WORK TASK: Nothing but the pictures may be dropped; the rest of the listing is to be written out exactly.

EXERCISE DATA section start

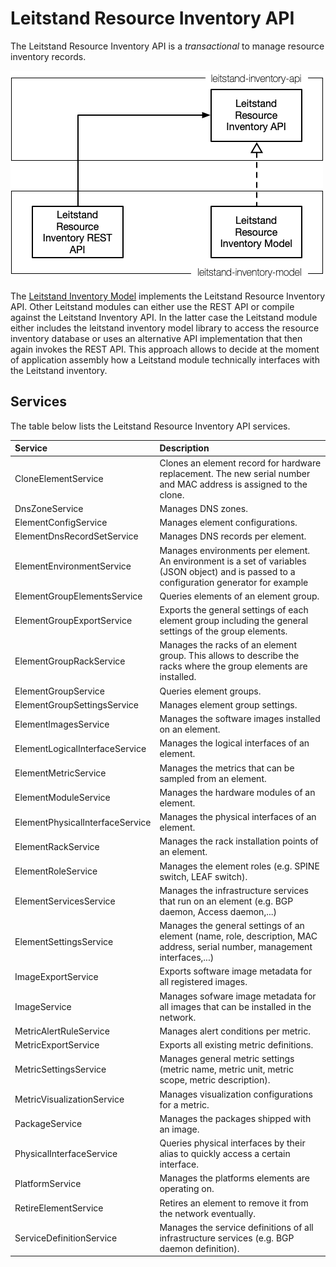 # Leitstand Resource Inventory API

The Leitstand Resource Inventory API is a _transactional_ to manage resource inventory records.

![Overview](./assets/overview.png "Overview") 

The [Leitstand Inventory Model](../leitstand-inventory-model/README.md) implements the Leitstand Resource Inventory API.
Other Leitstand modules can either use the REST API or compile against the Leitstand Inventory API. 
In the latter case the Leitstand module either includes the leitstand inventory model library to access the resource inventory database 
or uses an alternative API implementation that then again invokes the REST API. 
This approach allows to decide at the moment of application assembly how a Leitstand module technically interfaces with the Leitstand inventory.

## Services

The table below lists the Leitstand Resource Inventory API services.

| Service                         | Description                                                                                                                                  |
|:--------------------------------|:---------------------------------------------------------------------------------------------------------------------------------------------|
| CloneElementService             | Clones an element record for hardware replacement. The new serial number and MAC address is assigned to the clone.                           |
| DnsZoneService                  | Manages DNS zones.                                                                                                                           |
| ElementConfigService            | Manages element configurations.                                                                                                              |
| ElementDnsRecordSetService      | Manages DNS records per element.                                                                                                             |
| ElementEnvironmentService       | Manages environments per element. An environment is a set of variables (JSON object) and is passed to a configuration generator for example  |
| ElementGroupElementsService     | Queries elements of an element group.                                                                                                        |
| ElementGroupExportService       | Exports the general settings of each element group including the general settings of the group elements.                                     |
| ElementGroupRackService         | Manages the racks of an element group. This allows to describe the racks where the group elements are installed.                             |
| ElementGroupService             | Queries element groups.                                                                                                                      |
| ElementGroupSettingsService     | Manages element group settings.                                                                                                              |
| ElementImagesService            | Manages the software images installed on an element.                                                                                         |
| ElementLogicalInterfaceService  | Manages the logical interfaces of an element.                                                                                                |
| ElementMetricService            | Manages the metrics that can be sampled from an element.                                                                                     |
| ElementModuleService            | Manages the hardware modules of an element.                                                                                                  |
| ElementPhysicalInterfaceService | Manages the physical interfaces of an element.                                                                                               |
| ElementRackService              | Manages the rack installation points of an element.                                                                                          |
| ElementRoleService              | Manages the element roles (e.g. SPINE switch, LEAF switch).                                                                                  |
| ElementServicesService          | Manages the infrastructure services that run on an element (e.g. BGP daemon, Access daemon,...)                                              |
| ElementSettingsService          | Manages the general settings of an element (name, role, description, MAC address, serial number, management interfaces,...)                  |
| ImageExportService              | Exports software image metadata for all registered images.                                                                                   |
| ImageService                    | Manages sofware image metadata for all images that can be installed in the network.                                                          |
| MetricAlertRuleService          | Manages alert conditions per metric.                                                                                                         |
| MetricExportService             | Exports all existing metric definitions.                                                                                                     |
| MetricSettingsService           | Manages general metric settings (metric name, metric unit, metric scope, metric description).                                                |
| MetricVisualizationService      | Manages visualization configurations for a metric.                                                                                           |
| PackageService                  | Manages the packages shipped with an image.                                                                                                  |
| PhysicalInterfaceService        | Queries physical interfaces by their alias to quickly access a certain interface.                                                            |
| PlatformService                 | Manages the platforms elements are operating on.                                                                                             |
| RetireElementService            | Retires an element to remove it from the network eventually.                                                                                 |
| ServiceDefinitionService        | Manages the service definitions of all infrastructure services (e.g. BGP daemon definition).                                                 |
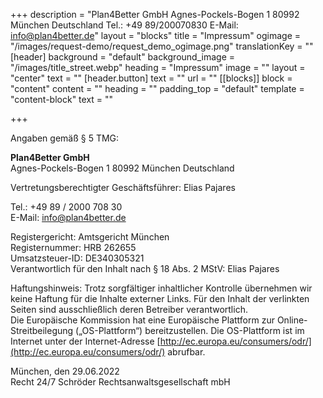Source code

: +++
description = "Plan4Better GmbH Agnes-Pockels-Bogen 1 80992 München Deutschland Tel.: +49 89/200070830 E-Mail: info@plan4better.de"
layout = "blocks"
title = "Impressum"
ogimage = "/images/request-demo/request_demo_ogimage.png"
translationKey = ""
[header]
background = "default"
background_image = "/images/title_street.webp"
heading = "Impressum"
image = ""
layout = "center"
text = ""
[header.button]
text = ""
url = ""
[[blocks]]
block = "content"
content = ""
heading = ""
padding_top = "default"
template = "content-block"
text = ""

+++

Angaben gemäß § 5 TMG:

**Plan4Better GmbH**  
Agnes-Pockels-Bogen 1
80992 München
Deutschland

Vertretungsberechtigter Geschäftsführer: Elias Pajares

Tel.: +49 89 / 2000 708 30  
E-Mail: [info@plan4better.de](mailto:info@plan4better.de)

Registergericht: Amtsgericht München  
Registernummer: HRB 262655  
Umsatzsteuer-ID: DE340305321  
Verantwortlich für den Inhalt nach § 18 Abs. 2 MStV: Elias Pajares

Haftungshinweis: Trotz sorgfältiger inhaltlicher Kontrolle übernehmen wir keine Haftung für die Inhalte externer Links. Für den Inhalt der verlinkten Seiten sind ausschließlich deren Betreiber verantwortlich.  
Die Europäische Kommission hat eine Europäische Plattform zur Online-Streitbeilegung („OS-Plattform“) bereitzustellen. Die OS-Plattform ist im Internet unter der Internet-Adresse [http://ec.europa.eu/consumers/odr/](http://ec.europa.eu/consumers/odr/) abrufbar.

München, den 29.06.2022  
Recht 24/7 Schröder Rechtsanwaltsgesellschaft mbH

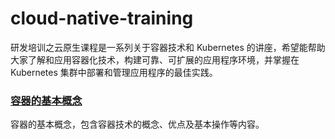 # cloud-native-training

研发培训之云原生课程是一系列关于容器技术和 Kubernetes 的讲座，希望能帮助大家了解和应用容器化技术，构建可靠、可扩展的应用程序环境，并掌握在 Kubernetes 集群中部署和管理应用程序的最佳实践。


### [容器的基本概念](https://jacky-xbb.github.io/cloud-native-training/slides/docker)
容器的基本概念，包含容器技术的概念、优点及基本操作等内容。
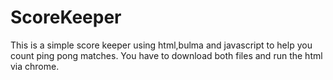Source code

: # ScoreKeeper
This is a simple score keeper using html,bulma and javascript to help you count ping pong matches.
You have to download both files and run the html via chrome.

EXERCISE DATA section end

ANSWER BOX:
 # Leitstand Resource Inventory API

The Leitstand Resource Inventory API is a _transactional_ to manage resource inventory records.

![Overview](./assets/overview.png "Overview") 

The [Leitstand Inventory Model](../leitstand-inventory-model/README.md) implements the Leitstand Resource Inventory API.
Other Leitstand modules can either use the REST API or compile against the Leitstand Inventory API. 
In the latter case the Leitstand module either includes the leitstand inventory model library to access the resource inventory database 
or uses an alternative API implementation that then again invokes the REST API. 
This approach allows to decide at the moment of application assembly how a Leitstand module technically interfaces with the Leitstand inventory.

## Services

The table below lists the Leitstand Resource Inventory API services.

| Service                         | Description                                                                                                                                  |
|:--------------------------------|:---------------------------------------------------------------------------------------------------------------------------------------------|
| CloneElementService             | Clones an element record for hardware replacement. The new serial number and MAC address is assigned to the clone.                           |
| DnsZoneService                  | Manages DNS zones.                                                                                                                           |
| ElementConfigService            | Manages element configurations.                                                                                                              |
| ElementDnsRecordSetService      | Manages DNS records per element.                                                                                                             |
| ElementEnvironmentService       | Manages environments per element. An environment is a set of variables (JSON object) and is passed to a configuration generator for example  |
| ElementGroupElementsService     | Queries elements of an element group.                                                                                                        |
| ElementGroupExportService       | Exports the general settings of each element group including the general settings of the group elements.                                     |
| ElementGroupRackService         | Manages the racks of an element group. This allows to describe the racks where the group elements are installed.                             |
| ElementGroupService             | Queries element groups.                                                                                                                      |
| ElementGroupSettingsService     | Manages element group settings.                                                                                                              |
| ElementImagesService            | Manages the software images installed on an element.                                                                                         |
| ElementLogicalInterfaceService  | Manages the logical interfaces of an element.                                                                                                |
| ElementMetricService            | Manages the metrics that can be sampled from an element.                                                                                     |
| ElementModuleService            | Manages the hardware modules of an element.                                                                                                  |
| ElementPhysicalInterfaceService | Manages the physical interfaces of an element.                                                                                               |
| ElementRackService              | Manages the rack installation points of an element.                                                                                          |
| ElementRoleService              | Manages the element roles (e.g. SPINE switch, LEAF switch).                                                                                  |
| ElementServicesService          | Manages the infrastructure services that run on an element (e.g. BGP daemon, Access daemon,...)                                              |
| ElementSettingsService          | Manages the general settings of an element (name, role, description, MAC address, serial number, management interfaces,...)                  |
| ImageExportService              | Exports software image metadata for all registered images.                                                                                   |
| ImageService                    | Manages sofware image metadata for all images that can be installed in the network.                                                          |
| MetricAlertRuleService          | Manages alert conditions per metric.                                                                                                         |
| MetricExportService             | Exports all existing metric definitions.                                                                                                     |
| MetricSettingsService           | Manages general metric settings (metric name, metric unit, metric scope, metric description).                                                |
| MetricVisualizationService      | Manages visualization configurations for a metric.                                                                                           |
| PackageService                  | Manages the packages shipped with an image.                                                                                                  |
| PhysicalInterfaceService        | Queries physical interfaces by their alias to quickly access a certain interface.                                                            |
| PlatformService                 | Manages the platforms elements are operating on.                                                                                             |
| RetireElementService            | Retires an element to remove it from the network eventually.                                                                                 |
| ServiceDefinitionService        | Manages the service definitions of all infrastructure services (e.g. BGP daemon definition).                                                 |
Source code

: +++
description = "Plan4Better GmbH Agnes-Pockels-Bogen 1 80992 München Deutschland Tel.: +49 89/200070830 E-Mail: info@plan4better.de"
layout = "blocks"
title = "Impressum"
ogimage = "/images/request-demo/request_demo_ogimage.png"
translationKey = ""
[header]
background = "default"
background_image = "/images/title_street.webp"
heading = "Impressum"
image = ""
layout = "center"
text = ""
[header.button]
text = ""
url = ""
[[blocks]]
block = "content"
content = ""
heading = ""
padding_top = "default"
template = "content-block"
text = ""

+++

Angaben gemäß § 5 TMG:

**Plan4Better GmbH**  
Agnes-Pockels-Bogen 1
80992 München
Deutschland

Vertretungsberechtigter Geschäftsführer: Elias Pajares

Tel.: +49 89 / 2000 708 30  
E-Mail: [info@plan4better.de](mailto:info@plan4better.de)

Registergericht: Amtsgericht München  
Registernummer: HRB 262655  
Umsatzsteuer-ID: DE340305321  
Verantwortlich für den Inhalt nach § 18 Abs. 2 MStV: Elias Pajares

Haftungshinweis: Trotz sorgfältiger inhaltlicher Kontrolle übernehmen wir keine Haftung für die Inhalte externer Links. Für den Inhalt der verlinkten Seiten sind ausschließlich deren Betreiber verantwortlich.  
Die Europäische Kommission hat eine Europäische Plattform zur Online-Streitbeilegung („OS-Plattform“) bereitzustellen. Die OS-Plattform ist im Internet unter der Internet-Adresse [http://ec.europa.eu/consumers/odr/](http://ec.europa.eu/consumers/odr/) abrufbar.

München, den 29.06.2022  
Recht 24/7 Schröder Rechtsanwaltsgesellschaft mbH

 # cloud-native-training

研发培训之云原生课程是一系列关于容器技术和 Kubernetes 的讲座，希望能帮助大家了解和应用容器化技术，构建可靠、可扩展的应用程序环境，并掌握在 Kubernetes 集群中部署和管理应用程序的最佳实践。


### [容器的基本概念](https://jacky-xbb.github.io/cloud-native-training/slides/docker)
容器的基本概念，包含容器技术的概念、优点及基本操作等内容。
Source code

: # ScoreKeeper
This is a simple score keeper using html,bulma and javascript to help you count ping pong matches.
You have to download both files and run the html via chrome.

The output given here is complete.